A mediados de mes, una violenta tormenta se desencadenó durante toda una noche en la montaña. Llovió a cántaros. Sin embargo, a la mañana siguiente, con las primeras luces del alba, Luo, fiel a su ambición de hacer que una muchacha hermosa fuese culta, partió con
Papá Gariot
en su cuévano de bambú, y, como un caballero solitario sin caballo, desapareció por el sendero envuelto en la bruma matutina hacia la aldea de la Sastrecilla.

Para no violar el tabú colectivo impuesto por el poder político, al anochecer recorrió en sentido inverso el camino y regresó prudentemente a nuestra casa sobre pilotes. Aquella noche me contó que, tanto al ir como al volver, había tenido que atravesar un paso estrecho y peligroso, formado por un inmenso desprendimiento de tierra, producto de los estragos de la tormenta.

—La Sastrecilla y tú, sin duda, os atreveríais a correr por allí. Pero yo, aunque avanzo a cuatro patas, tiemblo de los pies a la cabeza —me confesó.

—¿Y es muy largo?

—Cuarenta metros por lo menos.

Para mí resultó siempre un misterio: Luo nunca tenía problemas con nada, salvo con la altura. Era un intelectual que en su vida había trepado a un árbol. Recuerdo todavía aquella lejana tarde, cinco o seis años antes, durante la cual se nos ocurrió subir por la escalera de hierro oxidado de un depósito de agua. Al comenzar, se arañó las palmas de las manos con la herrumbre y sangró un poco. Llegado a quince metros de altura, me dijo: «Tengo la impresión de que los barrotes de la escalera van a ceder bajo mis pies, a cada paso.» La mano herida le dolía, y eso alimentaba su angustia. Acabó renunciando y me dejó subir solo; desde lo alto de la torre, le envié un escupitajo burlón que desapareció inmediatamente en el viento. Los años pasaron, pero su miedo a la altura perduró. En la montaña, como él decía, la Sastrecilla y yo corríamos por los acantilados sin vacilación alguna, pero una vez llegados al otro lado teníamos, a menudo, que esperar a Luo un buen rato, porque éste nunca se atrevía a pasar de pie y avanzaba a gatas.
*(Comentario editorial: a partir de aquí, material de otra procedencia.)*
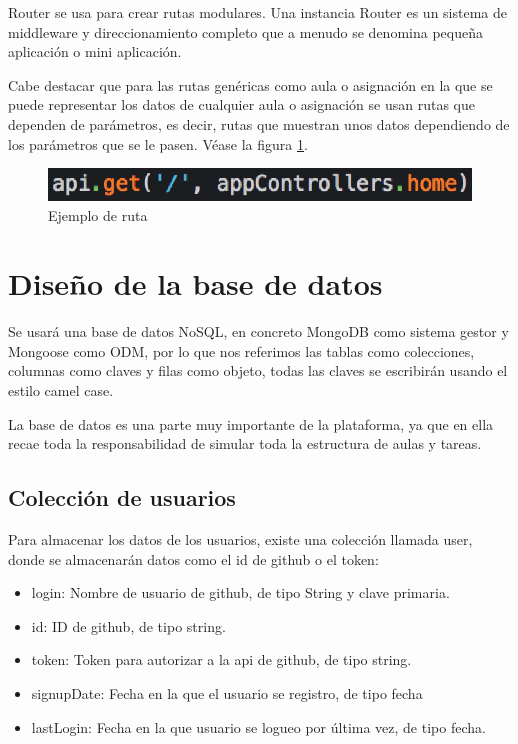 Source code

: Router se usa para crear rutas modulares. Una instancia Router es un sistema de middleware y direccionamiento completo que a menudo se denomina pequeña aplicación o mini aplicación.

Cabe destacar que para las rutas genéricas como aula o asignación en la que se puede representar los datos de cualquier aula o asignación se usan rutas que dependen de parámetros, es decir, rutas que muestran unos datos dependiendo de los parámetros que se le pasen.
Véase la figura \ref{fig:Ejemplo de ruta}.

\begin{figure}[!th]
\begin{center}
\includegraphics[scale=1.0]{images/ruta}
\caption{Ejemplo de ruta}
\label{fig:Ejemplo de ruta}
\end{center}
\end{figure}


\section{Diseño de la base de datos}
\label{:sec4}

Se usará una base de datos NoSQL, en concreto MongoDB como sistema gestor y Mongoose como ODM, por lo que nos referimos las tablas como colecciones, columnas como claves y filas como objeto, todas las claves se escribirán usando el estilo camel case.

La base de datos es una parte muy importante de la plataforma, ya que en ella recae toda la responsabilidad de simular toda la estructura de aulas y tareas.

\subsection{Colección de usuarios}
\label{3:4:1}

Para almacenar los datos de los usuarios, existe una colección llamada user, donde se almacenarán datos como el id de github o el token:

\begin{itemize}
  \item login: Nombre de usuario de github, de tipo String y clave primaria.
  \item id: ID de github, de tipo string.
  \item token: Token para autorizar a la api de github, de tipo string.
  \item signupDate: Fecha en la que el usuario se registro, de tipo fecha
  \item lastLogin: Fecha en la que usuario se logueo por última vez, de tipo fecha.
\end{itemize}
Cierto día, por cambiar de aires, lo acompañé, en su peregrinación a la belleza, hasta la aldea de la Sastrecilla.

En el peligroso paso del que Luo me había hablado, la brisa matinal se convirtió en un vendaval que soplaba en la montaña. A la primera ojeada comprendí hasta qué punto Luo se había superado al tomar aquel camino. Yo mismo, cuando puse los pies en él, temblé de miedo.
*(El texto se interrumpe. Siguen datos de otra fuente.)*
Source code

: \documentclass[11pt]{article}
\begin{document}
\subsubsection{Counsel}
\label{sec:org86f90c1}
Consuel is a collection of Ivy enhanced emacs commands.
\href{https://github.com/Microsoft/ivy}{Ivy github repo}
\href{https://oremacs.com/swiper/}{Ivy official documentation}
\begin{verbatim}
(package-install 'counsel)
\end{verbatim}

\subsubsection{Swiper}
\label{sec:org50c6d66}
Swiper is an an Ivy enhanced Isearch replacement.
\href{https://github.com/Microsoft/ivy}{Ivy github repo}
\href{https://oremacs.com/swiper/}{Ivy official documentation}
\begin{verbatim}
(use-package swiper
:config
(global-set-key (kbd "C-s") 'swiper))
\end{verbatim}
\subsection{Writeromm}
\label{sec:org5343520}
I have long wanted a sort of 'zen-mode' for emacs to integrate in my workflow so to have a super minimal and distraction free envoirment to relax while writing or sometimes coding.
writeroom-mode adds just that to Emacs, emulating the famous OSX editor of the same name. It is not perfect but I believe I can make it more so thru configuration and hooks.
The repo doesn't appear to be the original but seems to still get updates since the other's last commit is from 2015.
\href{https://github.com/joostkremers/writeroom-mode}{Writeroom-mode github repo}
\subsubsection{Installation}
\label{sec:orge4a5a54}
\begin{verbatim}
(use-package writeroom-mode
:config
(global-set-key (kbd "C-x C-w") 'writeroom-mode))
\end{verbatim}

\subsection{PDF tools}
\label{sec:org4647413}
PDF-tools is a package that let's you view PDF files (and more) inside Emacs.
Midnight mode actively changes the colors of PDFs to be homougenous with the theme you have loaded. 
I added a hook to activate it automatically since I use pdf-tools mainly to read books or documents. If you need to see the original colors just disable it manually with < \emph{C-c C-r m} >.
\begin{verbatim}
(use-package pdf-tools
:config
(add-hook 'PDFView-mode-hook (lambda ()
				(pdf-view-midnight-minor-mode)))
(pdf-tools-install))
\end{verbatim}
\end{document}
Una piedra se desprendió bajo mi bota izquierda y, casi al mismo tiempo, la derecha hizo caer algunos terrones que desaparecieron en el vacío. Tuvimos que esperar mucho tiempo antes de escuchar el ruido del impacto, que resonó con un lejano eco en el precipicio.

De pie en aquel paso de unos treinta centímetros de ancho, con un abismo a cada lado, nunca hubiera debido mirar hacia abajo: a la derecha había una pared rocosa, recortada, pelada, de una vertiginosa profundidad, en la que las frondas de los árboles no eran ya verdes sino de un gris blanquecino, vago y brumoso. Mis oídos comenzaron de pronto a zumbar cuando hundí la mirada en el abismo de la izquierda: la tierra se había corrido de modo tan violento como espectacular, formando un precipicio vertical de unos cincuenta metros.

Por fortuna, aquel paso tan peligroso sólo tenía unos treinta metros de largo. Al otro extremo, encaramado en una roca, había un cuervo de pico rojo, con la cabeza horriblemente hundida en el cuello.

—¿Quieres que lleve el cuévano? —pregunté con aire desenvuelto a Luo, que se había quedado de pie al comienzo del paso.

—Sí, cógelo.

Cuando me lo puse a la espalda, sopló una agresiva ráfaga de viento, los zumbidos de mis oídos se intensificaron y, en cuanto agité la cabeza, el movimiento me produjo un vértigo tolerable, agradable casi. Di unos pocos pasos, volví la cabeza y vi que Luo seguía en el mismo lugar, su silueta vacilando levemente ante mis ojos, como un árbol al viento.

Mirando hacia delante, avancé metro tras metro, como un funámbulo. Pero en mitad del camino, los roquedales de la montaña de enfrente, donde estaba el cuervo de pico rojo, se inclinaron violentamente hacia la derecha y hacia la izquierda, como en un terremoto. Inmediatamente, por instinto, me agaché, y el vértigo sólo cesó cuando mis dos manos consiguieron tocar el suelo. El sudor me corría por la espalda, el pecho y la frente. Con una mano, me enjugué las sienes; ¡qué frío era aquel sudor!